Personne ne s'était étonné, donc, qu'on annonce dans les journaux que Stevenson avait viré son corbeau minable pour prendre le légendaire Augustus Sinclair à la place.

La cour, donc, avait été étonnée lorsqu'elle entendit plaider l'avocat. Ce que le public prenait pour de l'audace, les magistrats voyaient ça comme du suicide. Le dossier qu'il avait rendu pour soutenir sa défense était incomplet, incohérent. Il avait appuyé que c'était bien la version définitive et qu'il n'avait pas à le modifier. Le bureau des juges avait donc enregistré ses liasses sans plus réfléchir.

D'un air grave, le soir-même, le juge confirma la sentence, et la salle en fut stupéfaite et soulagée. Le condamné  paniqua : Il croyait que c'était gagné d'avance ! Mais Sinclair ne fit que se lever en entendant que la peine serait maintenue et que la séance était terminée : Il serra la main à son client, l'air neutre, lui dit qu'il lui enverra demain matin ses employés pour qu'ils lui proposent une place en prison gratuite (« c'est la moindre des choses »), et s'en alla sous les regards médusés de l'assistance. Beaucoup pensèrent que ce n'était que justice : Qu'un salaud comme Sinclair, aussi doué soit-il, décide de défendre encore un malfaiteur des plus odieux ne signifiait pas qu'il pouvait gagner, et il était bon de se dire que, parfois, les criminels vont en prison et les excellents avocats perdent quand même. Tout n'est pas qu'une question d'argent, mais aussi de justice. Rapture rentrerait donc dans l'ordre ? Oh, si des zombies décérébrés n'avaient pas pris des quartiers entiers de la ville, on pourrait le croire, oui.


_________..._________

-Journal d'Augustus Sinclair. Celui-ci t'est dédicacé, Brigid. J'ai pris mes dispositions pour que, si je meurs, tu les aies tous. C'est mon dernier journal audio, et la dernière confession que je te ferais. Elle te brisera le cœur. Je te conseille de l'écouter, mais sache qu'elle concerne notre fille... celle-là même que nous avons abandonné en nous jurant de ne jamais chercher à apprendre ce qu'il lui arrivait. Sache que je n'ai pas su m'y résoudre. Mais la confession ne s'arrête pas là, Brigid...

_________..._________


Quelques années plus tard.

Et si le paradis n'était qu'un enfer en devenir ? Rapture est tombé en morceaux. Les richesses ont été accumulées entre quelques mains, et les pauvres se sont multipliés. De grands quartiers, tels qu'Hellespont, Delphi et Attica sont devenus des centres résidentiels délabrés, bidonvilles sous-marins où la criminalité est courante. La zone industrielle Hephaïstos ne fonctionne plus aussi bien : La moitié des usines ont été fermées, l'autre survit tant bien que mal.

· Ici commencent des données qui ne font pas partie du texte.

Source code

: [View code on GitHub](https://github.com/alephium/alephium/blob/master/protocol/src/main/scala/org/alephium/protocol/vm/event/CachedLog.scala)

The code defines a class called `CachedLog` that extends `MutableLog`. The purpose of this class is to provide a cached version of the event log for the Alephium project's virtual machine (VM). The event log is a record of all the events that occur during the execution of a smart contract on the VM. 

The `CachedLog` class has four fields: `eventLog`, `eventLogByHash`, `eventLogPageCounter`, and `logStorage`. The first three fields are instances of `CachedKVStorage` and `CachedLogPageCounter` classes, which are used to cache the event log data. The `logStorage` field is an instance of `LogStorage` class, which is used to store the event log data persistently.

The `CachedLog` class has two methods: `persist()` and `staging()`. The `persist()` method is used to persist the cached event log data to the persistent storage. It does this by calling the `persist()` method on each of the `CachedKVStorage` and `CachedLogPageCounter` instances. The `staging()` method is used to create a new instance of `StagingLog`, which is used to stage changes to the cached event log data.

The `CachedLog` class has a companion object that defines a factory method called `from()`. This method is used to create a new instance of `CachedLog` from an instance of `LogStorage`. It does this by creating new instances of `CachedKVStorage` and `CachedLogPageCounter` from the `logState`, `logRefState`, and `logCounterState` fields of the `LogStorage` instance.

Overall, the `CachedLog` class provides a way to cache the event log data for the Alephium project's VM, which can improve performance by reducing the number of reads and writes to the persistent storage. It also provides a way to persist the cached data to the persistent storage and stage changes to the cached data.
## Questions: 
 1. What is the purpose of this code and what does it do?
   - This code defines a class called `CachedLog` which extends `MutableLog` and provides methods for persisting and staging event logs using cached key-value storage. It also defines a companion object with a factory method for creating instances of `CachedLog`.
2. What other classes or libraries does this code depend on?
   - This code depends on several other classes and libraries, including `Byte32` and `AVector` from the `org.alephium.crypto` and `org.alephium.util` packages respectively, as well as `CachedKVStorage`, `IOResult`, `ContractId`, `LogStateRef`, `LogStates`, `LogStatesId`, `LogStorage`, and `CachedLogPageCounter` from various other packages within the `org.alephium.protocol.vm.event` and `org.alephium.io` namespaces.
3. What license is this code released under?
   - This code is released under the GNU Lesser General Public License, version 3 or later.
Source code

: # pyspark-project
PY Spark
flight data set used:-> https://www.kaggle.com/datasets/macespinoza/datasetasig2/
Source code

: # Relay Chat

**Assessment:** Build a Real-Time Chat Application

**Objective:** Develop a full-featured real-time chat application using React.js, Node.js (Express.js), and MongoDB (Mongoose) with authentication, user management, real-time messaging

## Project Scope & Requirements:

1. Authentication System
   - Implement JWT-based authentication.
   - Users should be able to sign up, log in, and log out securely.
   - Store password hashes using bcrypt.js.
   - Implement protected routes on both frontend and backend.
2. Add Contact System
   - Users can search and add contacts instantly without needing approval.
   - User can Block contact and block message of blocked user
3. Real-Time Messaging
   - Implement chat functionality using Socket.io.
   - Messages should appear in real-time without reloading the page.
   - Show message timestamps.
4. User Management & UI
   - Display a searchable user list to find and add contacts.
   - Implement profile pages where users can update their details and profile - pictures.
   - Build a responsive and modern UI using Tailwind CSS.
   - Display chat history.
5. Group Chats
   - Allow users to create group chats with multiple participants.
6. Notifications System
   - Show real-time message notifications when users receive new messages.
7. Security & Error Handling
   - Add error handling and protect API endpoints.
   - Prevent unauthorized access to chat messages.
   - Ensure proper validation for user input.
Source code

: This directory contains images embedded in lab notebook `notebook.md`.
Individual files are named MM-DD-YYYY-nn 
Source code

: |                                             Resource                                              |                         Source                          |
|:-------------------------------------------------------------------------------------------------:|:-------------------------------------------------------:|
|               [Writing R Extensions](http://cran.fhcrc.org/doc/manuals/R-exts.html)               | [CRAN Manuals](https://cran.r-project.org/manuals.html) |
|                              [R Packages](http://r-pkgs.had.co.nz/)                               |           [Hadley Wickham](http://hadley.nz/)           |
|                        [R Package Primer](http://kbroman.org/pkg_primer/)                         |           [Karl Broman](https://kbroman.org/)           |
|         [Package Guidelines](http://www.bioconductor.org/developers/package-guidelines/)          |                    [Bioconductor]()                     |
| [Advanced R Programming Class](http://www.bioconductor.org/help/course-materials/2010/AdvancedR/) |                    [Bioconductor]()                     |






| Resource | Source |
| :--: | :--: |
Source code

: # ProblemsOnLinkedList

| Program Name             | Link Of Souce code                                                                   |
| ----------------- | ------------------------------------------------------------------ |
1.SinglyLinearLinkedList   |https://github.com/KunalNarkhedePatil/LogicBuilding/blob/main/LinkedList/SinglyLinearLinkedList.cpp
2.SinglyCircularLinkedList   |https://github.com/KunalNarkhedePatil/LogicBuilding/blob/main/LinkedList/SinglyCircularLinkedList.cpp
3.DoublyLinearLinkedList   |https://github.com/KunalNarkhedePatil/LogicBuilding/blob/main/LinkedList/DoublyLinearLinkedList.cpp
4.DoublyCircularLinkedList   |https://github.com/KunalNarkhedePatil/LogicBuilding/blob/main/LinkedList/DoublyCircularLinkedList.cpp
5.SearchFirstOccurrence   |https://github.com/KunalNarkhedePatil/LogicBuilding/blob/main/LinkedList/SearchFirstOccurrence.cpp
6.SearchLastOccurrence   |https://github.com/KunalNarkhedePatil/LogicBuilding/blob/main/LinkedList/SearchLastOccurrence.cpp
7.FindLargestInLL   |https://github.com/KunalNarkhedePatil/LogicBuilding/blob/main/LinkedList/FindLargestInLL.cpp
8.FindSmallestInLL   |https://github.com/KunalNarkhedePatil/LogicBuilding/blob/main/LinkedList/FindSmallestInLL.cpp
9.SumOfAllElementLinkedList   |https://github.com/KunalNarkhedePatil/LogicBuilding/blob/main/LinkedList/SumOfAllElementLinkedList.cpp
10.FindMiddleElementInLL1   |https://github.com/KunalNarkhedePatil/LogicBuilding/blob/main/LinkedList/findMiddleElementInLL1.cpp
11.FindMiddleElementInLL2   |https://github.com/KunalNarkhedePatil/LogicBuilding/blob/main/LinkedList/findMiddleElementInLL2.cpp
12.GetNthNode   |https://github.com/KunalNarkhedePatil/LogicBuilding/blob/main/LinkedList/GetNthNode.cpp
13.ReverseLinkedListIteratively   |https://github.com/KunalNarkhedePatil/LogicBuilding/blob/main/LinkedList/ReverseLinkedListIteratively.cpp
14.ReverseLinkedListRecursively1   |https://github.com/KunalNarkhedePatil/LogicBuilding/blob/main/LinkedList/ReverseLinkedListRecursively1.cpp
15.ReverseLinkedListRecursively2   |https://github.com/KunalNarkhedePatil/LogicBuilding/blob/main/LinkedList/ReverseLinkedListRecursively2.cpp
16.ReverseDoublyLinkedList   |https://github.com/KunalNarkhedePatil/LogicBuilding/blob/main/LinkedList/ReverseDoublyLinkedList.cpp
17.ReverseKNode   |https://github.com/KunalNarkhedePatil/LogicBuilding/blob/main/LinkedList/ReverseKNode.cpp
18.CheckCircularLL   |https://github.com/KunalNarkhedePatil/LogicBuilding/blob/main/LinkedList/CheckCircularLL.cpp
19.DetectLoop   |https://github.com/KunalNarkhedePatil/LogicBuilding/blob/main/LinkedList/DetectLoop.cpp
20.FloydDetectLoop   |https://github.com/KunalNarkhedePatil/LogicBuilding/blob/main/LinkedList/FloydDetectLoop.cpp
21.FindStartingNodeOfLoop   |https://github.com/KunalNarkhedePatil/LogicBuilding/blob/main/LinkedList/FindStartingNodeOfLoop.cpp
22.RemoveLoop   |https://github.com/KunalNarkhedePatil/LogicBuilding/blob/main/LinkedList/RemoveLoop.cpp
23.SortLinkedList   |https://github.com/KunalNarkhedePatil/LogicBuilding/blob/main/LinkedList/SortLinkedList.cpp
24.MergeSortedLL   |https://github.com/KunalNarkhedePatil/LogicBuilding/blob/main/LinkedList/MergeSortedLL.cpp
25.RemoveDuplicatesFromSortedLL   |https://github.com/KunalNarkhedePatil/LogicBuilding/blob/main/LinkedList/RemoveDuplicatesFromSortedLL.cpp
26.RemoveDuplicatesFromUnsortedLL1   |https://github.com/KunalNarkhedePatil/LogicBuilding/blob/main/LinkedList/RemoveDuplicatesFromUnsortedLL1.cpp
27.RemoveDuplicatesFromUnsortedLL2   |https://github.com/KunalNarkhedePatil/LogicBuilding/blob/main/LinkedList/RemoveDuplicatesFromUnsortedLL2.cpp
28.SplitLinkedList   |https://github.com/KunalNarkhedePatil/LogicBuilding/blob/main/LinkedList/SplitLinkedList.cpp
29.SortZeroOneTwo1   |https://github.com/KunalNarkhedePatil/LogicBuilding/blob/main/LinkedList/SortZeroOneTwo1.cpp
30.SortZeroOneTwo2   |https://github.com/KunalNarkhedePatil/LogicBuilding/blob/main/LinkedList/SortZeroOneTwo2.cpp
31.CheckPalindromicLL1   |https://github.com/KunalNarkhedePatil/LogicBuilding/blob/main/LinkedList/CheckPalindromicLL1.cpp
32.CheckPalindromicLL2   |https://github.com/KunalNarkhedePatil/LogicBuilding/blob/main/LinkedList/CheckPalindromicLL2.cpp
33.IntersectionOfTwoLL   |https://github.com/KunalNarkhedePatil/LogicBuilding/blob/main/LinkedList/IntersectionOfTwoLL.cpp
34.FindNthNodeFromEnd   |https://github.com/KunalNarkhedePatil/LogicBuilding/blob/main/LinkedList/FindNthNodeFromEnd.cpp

L'approvisionnement en nourriture ne souffre pas de difficultés, et pour cause : La démographie chute considérablement. Les morts par maladie s'accumulent. L'effondrement de la protection du quartier Corinth a réduit la population de 3%. Et surtout, les splicers se multiplient.

Splicer, c'est le nom donné aux zombies drogués à l'Adam, rendus accros par celui-ci, à tel point qu'ils en ont oublié leur humanité. Les splicers sont des hommes et des femmes, généralement malingres, faméliques, sales, aux pas traînants et aux râles annonciateurs, qui traînent en groupe et cherchent à se nourrir des humains afin de se repaître de leur chair et de leur sang, et espérer en drainer la substance. L'odorat très sensible, ils repèrent tout humain porteur d'Adam à plusieurs mètres et se jettent sur lui à plusieurs, et le démembrent avec leurs armes, leurs mains et leurs dents.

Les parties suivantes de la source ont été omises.